• **Records from a data collection**:
▬▬▬

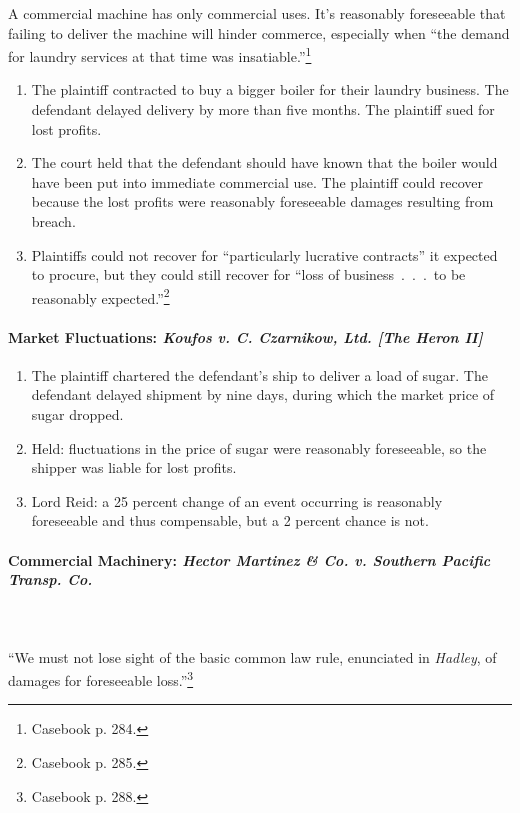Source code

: A commercial machine has only commercial uses. It's reasonably foreseeable 
that failing to deliver the machine will hinder commerce, especially when 
``the demand for laundry services at that time was 
insatiable.''\footnote{Casebook p. 284.}

\begin{enumerate}
    \item The plaintiff contracted to buy a bigger boiler for their laundry 
    business. The defendant delayed delivery by more than five months. The 
    plaintiff sued for lost profits.
    \item The court held that the defendant should have known that the boiler 
    would have been put into immediate commercial use. The plaintiff could 
    recover because the lost profits were reasonably foreseeable damages 
    resulting from breach.
    \item Plaintiffs could not recover for ``particularly lucrative 
    contracts'' it expected to procure, but they could still recover for 
    ``loss of business~.~.~.~to be reasonably expected.''\footnote{Casebook p. 
    285.}
\end{enumerate}

\paragraph{Market Fluctuations: \emph{Koufos v. C. Czarnikow, Ltd. [The Heron 
II]}}

\begin{enumerate}
    \item The plaintiff chartered the defendant's ship to deliver a load of 
    sugar. The defendant delayed shipment by nine days, during which the 
    market price of sugar dropped.
    \item Held: fluctuations in the price of sugar were reasonably 
    foreseeable, so the shipper was liable for lost profits.
    \item Lord Reid: a 25 percent change of an event occurring is reasonably 
    foreseeable and thus compensable, but a 2 percent chance is not.
\end{enumerate}

\paragraph{Commercial Machinery: \emph{Hector Martinez \& Co. v. Southern 
Pacific Transp. Co.}}
~\\\\
``We must not lose sight of the basic common law rule, enunciated in 
\emph{Hadley}, of damages for foreseeable loss.''\footnote{Casebook p. 288.}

▬▬▬

• **Try it**: Work out how many lines in the entries contain "recover" and give that number alone.

• **Exercise response**: 3